▸ **Try it**:
A bare number is required: the count of lines in the material below that hold the word "fastscroller".

[Record extracts Boundary: Start]

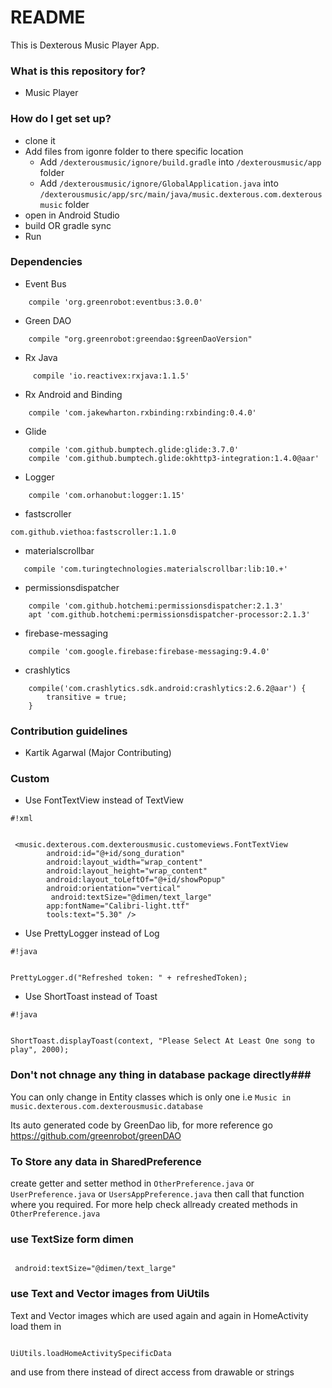 # README #

This is Dexterous Music Player App.

### What is this repository for? ###

* Music Player

### How do I get set up? ###

* clone it
* Add files from igonre folder to there specific location
    * Add ```/dexterousmusic/ignore/build.gradle``` into ```/dexterousmusic/app``` folder
    * Add ```/dexterousmusic/ignore/GlobalApplication.java``` into ```/dexterousmusic/app/src/main/java/music.dexterous.com.dexterousmusic``` folder
* open in Android Studio
* build OR gradle sync
* Run 

### Dependencies ###
* Event Bus
```
    compile 'org.greenrobot:eventbus:3.0.0'
```
* Green DAO
```
    compile "org.greenrobot:greendao:$greenDaoVersion"
```
* Rx Java
```
     compile 'io.reactivex:rxjava:1.1.5'
```
* Rx Android and Binding
```
    compile 'com.jakewharton.rxbinding:rxbinding:0.4.0'
```
* Glide
```
    compile 'com.github.bumptech.glide:glide:3.7.0'
    compile 'com.github.bumptech.glide:okhttp3-integration:1.4.0@aar'
```
* Logger
```
    compile 'com.orhanobut:logger:1.15'
```
* fastscroller     
```
com.github.viethoa:fastscroller:1.1.0
```
* materialscrollbar 
```
   compile 'com.turingtechnologies.materialscrollbar:lib:10.+'
```
* permissionsdispatcher
```
    compile 'com.github.hotchemi:permissionsdispatcher:2.1.3'
    apt 'com.github.hotchemi:permissionsdispatcher-processor:2.1.3'
```
* firebase-messaging
```
    compile 'com.google.firebase:firebase-messaging:9.4.0'
```
* crashlytics
```
    compile('com.crashlytics.sdk.android:crashlytics:2.6.2@aar') {
        transitive = true;
    }
```

### Contribution guidelines ###
* Kartik Agarwal (Major Contributing)

### Custom ###

* Use FontTextView instead of TextView

```
#!xml


 <music.dexterous.com.dexterousmusic.customeviews.FontTextView
        android:id="@+id/song_duration"
        android:layout_width="wrap_content"
        android:layout_height="wrap_content"
        android:layout_toLeftOf="@+id/showPopup"
        android:orientation="vertical"
         android:textSize="@dimen/text_large"
        app:fontName="Calibri-light.ttf"
        tools:text="5.30" />
```


* Use PrettyLogger instead of Log

```
#!java


PrettyLogger.d("Refreshed token: " + refreshedToken);
```

* Use ShortToast instead of Toast

```
#!java


ShortToast.displayToast(context, "Please Select At Least One song to play", 2000);
```

### Don't not chnage any thing in database package directly###

You can only change in Entity classes which is only one i.e 
```Music in music.dexterous.com.dexterousmusic.database```

Its auto generated code by GreenDao lib, for more reference go https://github.com/greenrobot/greenDAO


### To Store any data in SharedPreference ###

create getter and setter method in ```OtherPreference.java``` or  ```UserPreference.java``` or ```UsersAppPreference.java```
then call that function where you required. 
For more help check allready created methods in ```OtherPreference.java```

### use TextSize form dimen ###
```

 android:textSize="@dimen/text_large"
```

### use Text and Vector images from UiUtils ###

Text and Vector images which are used again and again in HomeActivity load them in 
```

UiUtils.loadHomeActivitySpecificData
```

and use from there instead of direct access from drawable or strings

[Record extracts Boundary: End]

▸ **Answer to this exercise**:
2